The Story We Don’t Usually Tell

There’s a version of this story where everything proceeds in a clean line from theory to breakthrough. That version is a lie. The real story of building brain-inspired AI — intelligence that learns locally, without backpropagation, using only the signals available to biological neurons — is a story of dead ends, humbling failures, and the slow, painful process of discovering what we didn’t know we didn’t know.

We set out to build a system grounded in predictive coding and local learning rules. A world model based on FENA — our 14-node (now 15) network that settles via predictive coding dynamics — with a 512-slot world state and no global optimizer anywhere in sight. The brain does this. We figured we could too.

What followed was a four-phase journey through Hebbian learning, gradient decoders, Difference Target Propagation, and finally a paradigm shift we call PCLG. Each phase taught us something essential. Each failure was, in retrospect, necessary. But living through them didn’t feel like progress. It felt like running into walls.

Phase 1: Pure Hebbian Learning — The Beautiful Theory That Didn’t Work

We started where any good neuroscience-inspired project should start: with Hebbian learning. “Neurons that fire together, wire together.” The most biologically pure approach to local learning — no teaching signals, no top-down instructions, just neurons strengthening connections based on correlated activity and weakening them based on decorrelation.

The expectation was simple and, we thought, well-founded. Local Hebbian and anti-Hebbian rules should produce discriminative representations in the world model. The brain builds rich, structured representations using exactly these mechanisms. We had the architecture, we had the learning rules, and we had the data. What could go wrong?

Everything, as it turned out.

The world model learned nothing useful. Entropy stayed flat — the representations weren’t becoming more organized or structured over time. KL divergence hovered near zero, meaning the model’s internal states were essentially indistinguishable from their priors. The world model “saw” every input as equally unsurprising, which is another way of saying it saw nothing at all.

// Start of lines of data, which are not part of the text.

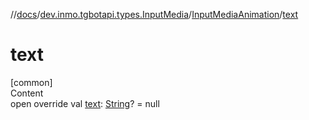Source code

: //[docs](../../../index.md)/[dev.inmo.tgbotapi.types.InputMedia](../index.md)/[InputMediaAnimation](index.md)/[text](text.md)



# text  
[common]  
Content  
open override val [text](text.md): [String](https://kotlinlang.org/api/latest/jvm/stdlib/kotlin/-string/index.html)? = null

The representations were diffuse and non-discriminative. Locally, each neuron was doing exactly what Hebbian theory said it should — strengthening connections to correlated inputs, weakening connections to uncorrelated ones. But globally, these locally optimal updates produced representations that were useless for any downstream task. Every neuron was happy. The system as a whole was blind.

This was humbling. We’d started with the simplest, most biologically grounded approach, and it had failed in the most fundamental way possible. Local learning alone, without structured learning signals, produces representations that are locally stable but globally meaningless. The brain doesn’t just use Hebbian learning — it uses Hebbian learning in concert with top-down modulatory signals, neuromodulators, and structured feedback. We’d taken one piece of the puzzle and expected it to be the whole picture.

The lesson: biological plausibility isn’t achieved by implementing one biological mechanism in isolation. The brain is a system, and its learning rules work because of the context they operate in.

Phase 2: The Gradient Decoder — Trying to Bridge the Gap

If the world model’s representations weren’t discriminative enough on their own, maybe we could train something to extract useful information from them. The logic seemed sound: the world model maintains a rich latent state, and even if that state isn’t optimized for text prediction, surely there’s enough information in there for a sufficiently powerful decoder to find.

We built an MLP decoder trained with standard gradients to extract text predictions from the world model’s latent state. The world model itself stayed frozen — still using only local learning rules — while the decoder learned to read its representations.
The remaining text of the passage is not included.